Share your dilemmas and get honest opinions from other Mumsnetters.

to think the washing machine has liberated women more than the pill?

209 replies

bettybosseye · 06/03/2011 19:08

I'm serious, think about it, there are alternatives to the pill but only one to hours spent every day hand scrubbing and wringing piles of washing.
The pill is held up as something that gave women control and this is undoubtedly true but the humble washing machine has emancipated us from hours of drudgery every day and like i say it is unrivaled. The washing machine rules!

OP posts:
bitsyandbetty · 07/03/2011 16:34

Service wash at the launderette. Pill can only be done at home so pill for me although the long-term effects are still under discussion.

DilysPrice · 07/03/2011 16:36

The women of Yemen are still having an awful lot of babies (though not an uncontrolled number, fertility rates have fallen noticeably in recent decades even there). But they are not representative of the developing world as a whole - it is wrong to imply that there is a division between Us, who have FP clinics on our doorstep and the choice of umpteen different contraceptive choices, and Them, who are doomed to give birth every 24 months until they drop dead.
The methods which our (great) grandmothers used to control their fertility are being used with considerable success all around the world, with the exception of a very few countries. It would be great to have more reliable and more woman-controlled contraception choices available worldwide of course, but bearing in mind HIV prevalence it might also be dangerous to replace barrier with hormonal contraception.
(oh, and before anyone asks, the answer to the question "if everything's so great why are we worrying about the population crisis?" is demographic bulge - not "Women having too many babies" but "too many women having babies")

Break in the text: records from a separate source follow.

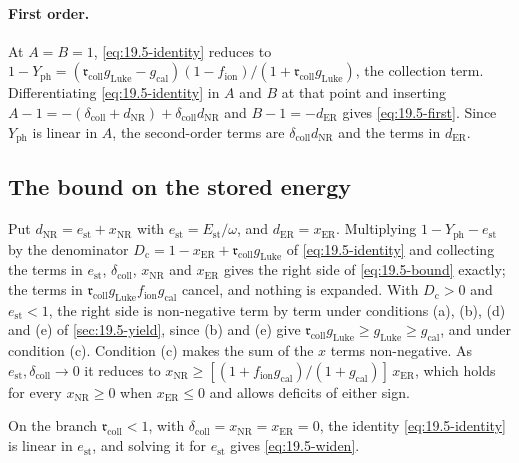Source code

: \paragraph{First order.} At $A = B = 1$, \cref{eq:19.5-identity} reduces to $1 - Y_{\mathrm{ph}} = (\mathfrak{r}_{\mathrm{coll}}g_{\mathrm{Luke}} - g_{\mathrm{cal}})(1 - f_{\mathrm{ion}})/(1 + \mathfrak{r}_{\mathrm{coll}}g_{\mathrm{Luke}})$, the collection term. Differentiating \cref{eq:19.5-identity} in $A$ and $B$ at that point and inserting $A - 1 = -(\delta_{\mathrm{coll}} + d_{\mathrm{NR}}) + \delta_{\mathrm{coll}}d_{\mathrm{NR}}$ and $B - 1 = -d_{\mathrm{ER}}$ gives \cref{eq:19.5-first}. Since $Y_{\mathrm{ph}}$ is linear in $A$, the second-order terms are $\delta_{\mathrm{coll}}d_{\mathrm{NR}}$ and the terms in $d_{\mathrm{ER}}$.

\subsection{The bound on the stored energy}

Put $d_{\mathrm{NR}} = e_{\mathrm{st}} + x_{\mathrm{NR}}$ with $e_{\mathrm{st}} = E_{\mathrm{st}}/\omega$, and $d_{\mathrm{ER}} = x_{\mathrm{ER}}$. Multiplying $1 - Y_{\mathrm{ph}} - e_{\mathrm{st}}$ by the denominator $D_{\mathrm{c}} = 1 - x_{\mathrm{ER}} + \mathfrak{r}_{\mathrm{coll}}g_{\mathrm{Luke}}$ of \cref{eq:19.5-identity} and collecting the terms in $e_{\mathrm{st}}$, $\delta_{\mathrm{coll}}$, $x_{\mathrm{NR}}$ and $x_{\mathrm{ER}}$ gives the right side of \cref{eq:19.5-bound} exactly; the terms in $\mathfrak{r}_{\mathrm{coll}}g_{\mathrm{Luke}}f_{\mathrm{ion}}g_{\mathrm{cal}}$ cancel, and nothing is expanded. With $D_{\mathrm{c}} > 0$ and $e_{\mathrm{st}} < 1$, the right side is non-negative term by term under conditions (a), (b), (d) and (e) of \cref{sec:19.5-yield}, since (b) and (e) give $\mathfrak{r}_{\mathrm{coll}}g_{\mathrm{Luke}} \ge g_{\mathrm{Luke}} \ge g_{\mathrm{cal}}$, and under condition (c). Condition (c) makes the sum of the $x$ terms non-negative. As $e_{\mathrm{st}}, \delta_{\mathrm{coll}} \to 0$ it reduces to $x_{\mathrm{NR}} \ge [(1 + f_{\mathrm{ion}}g_{\mathrm{cal}})/(1 + g_{\mathrm{cal}})]\,x_{\mathrm{ER}}$, which holds for every $x_{\mathrm{NR}} \ge 0$ when $x_{\mathrm{ER}} \le 0$ and allows deficits of either sign.

On the branch $\mathfrak{r}_{\mathrm{coll}} < 1$, with $\delta_{\mathrm{coll}} = x_{\mathrm{NR}} = x_{\mathrm{ER}} = 0$, the identity \cref{eq:19.5-identity} is linear in $e_{\mathrm{st}}$, and solving it for $e_{\mathrm{st}}$ gives \cref{eq:19.5-widen}.

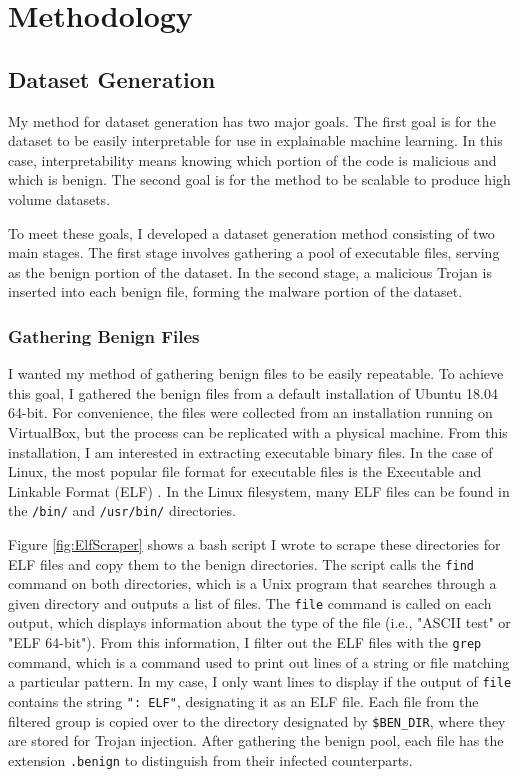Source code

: \documentclass[12pt, letterpaper, titlepage]{article}
\newcommand{\figRef}[1]{Figure \ref{#1}}
\newcommand{\ubu}{Ubuntu}
\newcommand{\ubuVer}{18.04 64-bit}
\newcommand{\vb}{VirtualBox}
\begin{document}
\section{Methodology}
\subsection{Dataset Generation}
My method for dataset generation has two major goals.
The first goal is for the dataset to be easily interpretable for use in explainable machine learning.
In this case, interpretability means knowing which portion of the code is malicious and which is benign.
The second goal is for the method to be scalable to produce high volume datasets.

To meet these goals, I developed a dataset generation method consisting of two main stages.
The first stage involves gathering a pool of executable files, serving as the benign portion of the dataset.
In the second stage, a malicious Trojan is inserted into each benign file, forming the malware portion of the dataset.

\subsubsection{Gathering Benign Files}
I wanted my method of gathering benign files to be easily repeatable.
To achieve this goal, I gathered the benign files from a default installation of \ubu{} \ubuVer{}.
For convenience, the files were collected from an installation running on \vb{}, but the process can be replicated with a physical machine.
From this installation, I am interested in extracting executable binary files.
In the case of Linux, the most popular file format for executable files is the Executable and Linkable Format (ELF) \cite{ELF}.
In the Linux filesystem, many ELF files can be found in the \verb|/bin/| and \verb|/usr/bin/| directories.

\figRef{fig:ElfScraper} shows a bash script I wrote to scrape these directories for ELF files and copy them to the benign directories.
The script calls the \verb|find| command on both directories, which is a Unix program that searches through a given directory and outputs a list of files.
The \verb|file| command is called on each output, which displays information about the type of the file (i.e., "ASCII test" or "ELF 64-bit").
From this information, I filter out the ELF files with the \verb|grep| command, which is a command used to print out lines of a string or file matching a particular pattern.
In my case, I only want lines to display if the output of \verb|file| contains the string \verb|": ELF"|, designating it as an ELF file.
Each file from the filtered group is copied over to the directory designated by \verb|$BEN_DIR|, where they are stored for Trojan injection.
After gathering the benign pool, each file has the extension \verb|.benign| to distinguish from their infected counterparts.
\end{document}
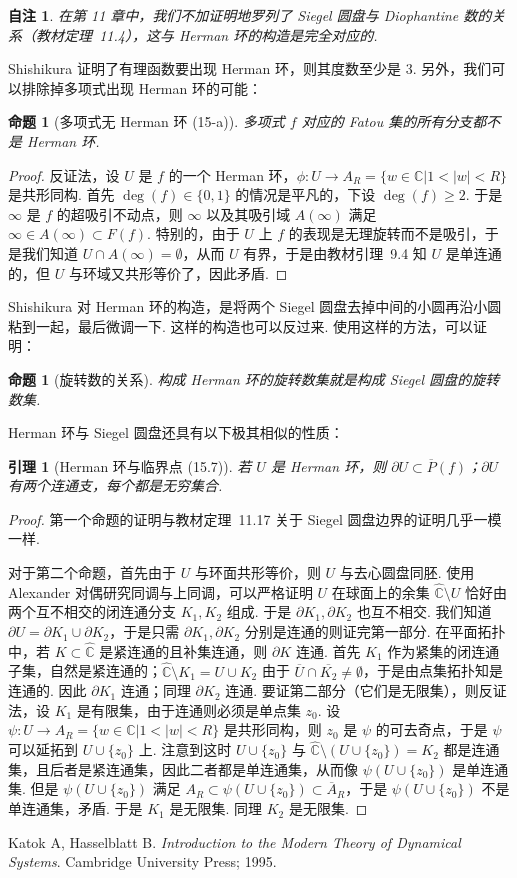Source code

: \documentclass[11pt, a4paper, oneside]{ctexart}
\newtheorem{lemma}[theorem]{引理}
\newtheorem{note}[theorem]{自注}
\newtheorem{proposition}[theorem]{命题}
\newcommand{\C}{\mathbb{C}}
\newcommand{\abs}[1]{\left|{#1}\right|}
\begin{document}
    \begin{note}
        在第 11 章中，我们不加证明地罗列了 Siegel 圆盘与 Diophantine 数的关系（教材定理~11.4），这与 Herman 环的构造是完全对应的.
    \end{note}
    Shishikura 证明了有理函数要出现 Herman 环，则其度数至少是 $3$. 另外，我们可以排除掉多项式出现 Herman 环的可能：
    \begin{proposition}[多项式无 Herman 环 (15-a)]
        多项式 $f$ 对应的 Fatou 集的所有分支都不是 Herman 环.
    \end{proposition}
    \begin{proof}
        反证法，设 $U$ 是 $f$ 的一个 Herman 环，$\phi:U\to A_R=\{w\in \C|1<\abs{w}<R\}$ 是共形同构. 首先 $\deg(f)\in\{0,1\}$ 的情况是平凡的，下设 $\deg(f)\geq 2$. 于是 $\infty$ 是 $f$ 的超吸引不动点，则 $\infty$ 以及其吸引域 $A(\infty)$ 满足 $\infty\in A(\infty)\subset F(f)$. 特别的，由于 $U$ 上 $f$ 的表现是无理旋转而不是吸引，于是我们知道 $U\cap A(\infty)=\emptyset$，从而 $U$ 有界，于是由教材引理~9.4 知 $U$ 是单连通的，但 $U$ 与环域又共形等价了，因此矛盾.
    \end{proof}

    Shishikura 对 Herman 环的构造，是将两个 Siegel 圆盘去掉中间的小圆再沿小圆粘到一起，最后微调一下. 这样的构造也可以反过来. 使用这样的方法，可以证明：
    \begin{proposition}[旋转数的关系]
        构成 Herman 环的旋转数集就是构成 Siegel 圆盘的旋转数集.
    \end{proposition}

    Herman 环与 Siegel 圆盘还具有以下极其相似的性质：
    \begin{lemma}[Herman 环与临界点 (15.7)]
        若 $U$ 是 Herman 环，则 $\partial U\subset \overline{P}(f)$；$\partial U$ 有两个连通支，每个都是无穷集合.
    \end{lemma}
    \begin{proof}
        第一个命题的证明与教材定理~11.17 关于 Siegel 圆盘边界的证明几乎一模一样.

        对于第二个命题，首先由于 $U$ 与环面共形等价，则 $U$ 与去心圆盘同胚. 使用 Alexander 对偶研究同调与上同调，可以严格证明 $U$ 在球面上的余集 $\hat{\C}\setminus U$ 恰好由两个互不相交的闭连通分支 $K_1,K_2$ 组成. 于是 $\partial K_1,\partial K_2$ 也互不相交. 我们知道 $\partial U=\partial K_1\cup \partial K_2$，于是只需 $\partial K_1,\partial K_2$ 分别是连通的则证完第一部分. 在平面拓扑中，若 $K\subset \hat{\C}$ 是紧连通的且补集连通，则 $\partial K$ 连通. 首先 $K_1$ 作为紧集的闭连通子集，自然是紧连通的；$\hat{\C}\setminus K_1=U\cup K_2$ 由于 $\overline{U}\cap \overline{K_2}\neq\emptyset$，于是由点集拓扑知是连通的. 因此 $\partial K_1$ 连通；同理 $\partial K_2$ 连通. 要证第二部分（它们是无限集），则反证法，设 $K_1$ 是有限集，由于连通则必须是单点集 $z_0$. 设 $\psi:U\to A_R=\{w\in \C|1<\abs{w}<R\}$ 是共形同构，则 $z_0$ 是 $\psi$ 的可去奇点，于是 $\psi$ 可以延拓到 $U\cup \{z_0\}$ 上. 注意到这时 $U\cup \{z_0\}$ 与 $\hat{\C}\setminus(U\cup \{z_0\})=K_2$ 都是连通集，且后者是紧连通集，因此二者都是单连通集，从而像 $\psi(U\cup \{z_0\})$ 是单连通集. 但是 $\psi(U\cup \{z_0\})$ 满足 $A_R\subset \psi(U\cup \{z_0\})\subset \overline{A}_R$，于是 $\psi(U\cup \{z_0\})$ 不是单连通集，矛盾. 于是 $K_1$ 是无限集. 同理 $K_2$ 是无限集.
    \end{proof}

    \begin{thebibliography}{}
        Katok A, Hasselblatt B. \emph{Introduction to the Modern Theory of Dynamical Systems}. Cambridge University Press; 1995.
    \end{thebibliography}
\end{document}
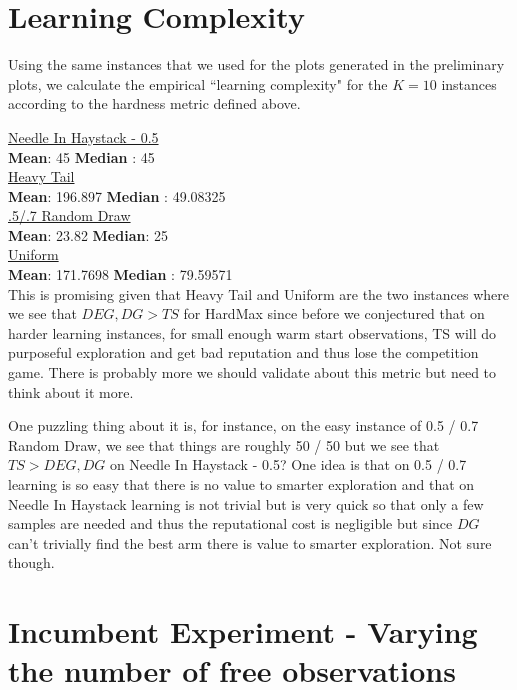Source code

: \documentclass[11pt,letterpaper]{article}
\begin{document}


\section*{Learning Complexity}

Using the same instances that we used for the plots generated in the preliminary plots, we calculate the empirical ``learning complexity" for the $K = 10$ instances according to the hardness metric defined above.

\vspace{0.5cm}
\noindent \underline{Needle In Haystack - 0.5} \\ \textbf{Mean}:  45 \textbf{Median} : 45 \\
\underline{Heavy Tail} \\ \textbf{Mean}:  196.897  \textbf{Median} : 49.08325 \\
\underline{.5/.7 Random Draw} \\ \textbf{Mean}:  23.82 \textbf{Median}: 25  \\
\underline{Uniform} \\ \textbf{Mean}:  171.7698 \textbf{Median} : 79.59571  \\

\vspace{0.5cm}
This is promising given that Heavy Tail and Uniform are the two instances where we see that $DEG, DG > TS$ for HardMax since before we conjectured that on harder learning instances, for small enough warm start observations, TS will do purposeful exploration and get bad reputation and thus lose the competition game. There is probably more we should validate about this metric but need to think about it more.

One puzzling thing about it is, for instance, on the easy instance of 0.5 / 0.7 Random Draw, we see that things are roughly 50 / 50 but we see that $TS > DEG, DG$ on Needle In Haystack - 0.5? One idea is that on 0.5 / 0.7 learning is so easy that there is no value to smarter exploration and that on Needle In Haystack learning is not trivial but is very quick  so that only a few samples are needed and thus the reputational cost is negligible but since $DG$ can't trivially find the best arm there is value to smarter exploration. Not sure though.

\section*{Incumbent Experiment - Varying the number of free observations}
\end{document}

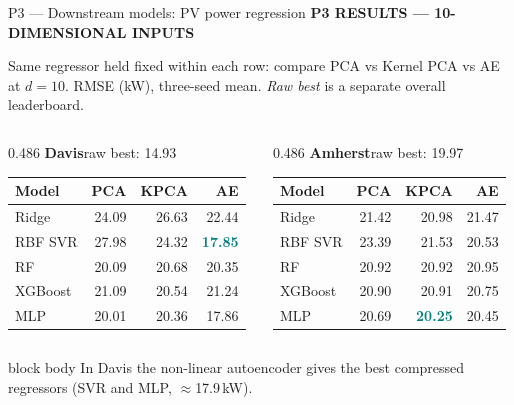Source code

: \documentclass[aspectratio=169,11pt]{beamer}
\newcommand{\sectiontag}[1]{{\footnotesize\usebeamercolor[fg]{structure}\textbf{#1}}\par\vspace{0.10cm}}
\newcommand{\smallmuted}[1]{{\footnotesize\color{slate}#1\par}}
\begin{document}
\begin{frame}{P3 — Downstream models: PV power regression}
\sectiontag{P3 \quad RESULTS — 10-DIMENSIONAL INPUTS}
\smallmuted{Same regressor held fixed within each row: compare PCA vs Kernel PCA vs AE at $d=10$. RMSE (kW), three-seed mean. \emph{Raw best} is a separate overall leaderboard.}\vspace{0.18cm}
\begin{columns}[T,onlytextwidth]
\begin{column}{0.486\textwidth}
\textbf{Davis}\hfill{\scriptsize raw best: 14.93}\par\vspace{0.12cm}
{\fontsize{8.8}{10.4}\selectfont
\setlength{\tabcolsep}{3.9pt}
\renewcommand{\arraystretch}{1.39}
\begin{tabular}{@{}lrrr@{}}\toprule
\textbf{Model} & \textbf{PCA} & \textbf{KPCA} & \textbf{AE}\\\midrule
Ridge & 24.09 & 26.63 & 22.44\\
RBF SVR & 27.98 & 24.32 & \textcolor{teal}{\textbf{17.85}}\\
RF & 20.09 & 20.68 & 20.35\\
XGBoost & 21.09 & 20.54 & 21.24\\
MLP & 20.01 & 20.36 & 17.86\\
\bottomrule\end{tabular}}
\end{column}
\begin{column}{0.486\textwidth}
\textbf{Amherst}\hfill{\scriptsize raw best: 19.97}\par\vspace{0.12cm}
{\fontsize{8.8}{10.4}\selectfont
\setlength{\tabcolsep}{3.9pt}
\renewcommand{\arraystretch}{1.39}
\begin{tabular}{@{}lrrr@{}}\toprule
\textbf{Model} & \textbf{PCA} & \textbf{KPCA} & \textbf{AE}\\\midrule
Ridge & 21.42 & 20.98 & 21.47\\
RBF SVR & 23.39 & 21.53 & 20.53\\
RF & 20.92 & 20.92 & 20.95\\
XGBoost & 20.90 & 20.91 & 20.75\\
MLP & 20.69 & \textcolor{teal}{\textbf{20.25}} & 20.45\\
\bottomrule\end{tabular}}
\end{column}
\end{columns}
\vspace{0.30cm}
\begin{beamercolorbox}[wd=\linewidth,sep=0.14cm]{block body}
\footnotesize In Davis the non-linear autoencoder gives the best compressed regressors (SVR and MLP, $\approx$17.9\,kW).
\end{beamercolorbox}
\end{frame}
\end{document}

practicallyimperfect · 07/03/2011 16:42

I would choose my dishwasher and washing machine way above contraception. I realise that I have the choice over whether to have sex, but that doesn't make the pill liberating- it meant women could stop pregnancy, but not.say no to sex.

I could happily live without sex, but would hate spending my days washing and cleaning

takethatlady · 07/03/2011 16:51

I take the point about the 1960s-80s and not having washing machines (though I remember a lot of trips to the launderette, and my inlaws had some sort of twintub or something, so it wasn't exactly handwashing). But that era is a very small era in our very long history, and one in which clothes were far far cheaper than they had ever been, so it's not surprising there was a period when he had and wore more clothes and didn't all have the devices to wash them relatively labour-free.

I still think, for instance, that nowadays we pile pressure on ourselves to cook gourmet meals every night when both my grandmothers would quite happily serve dinners of pies picked up from the butchers with boiled veg, sausages and mash, ham and eggs, even bread and jam (not every day, of course!) and the Sunday roast was a Sunday roast because you couldn't afford (and didn't have time) to eat beautifully prepared meals every other night of the week.

Women in the 1960s-80s did work outside the home, though often in more menial and low-paid jobs than they do now, and women across the world who live without labour-saving devices do loads of work outside the home as well.

One thing I think we're assuming is that the washing machine was really important because women do all the washing. I think something more important than how long the washing takes is who does it - and sharing housework between men and women is as much of a leap forward as the device itself. (Not that all households are there yet!!)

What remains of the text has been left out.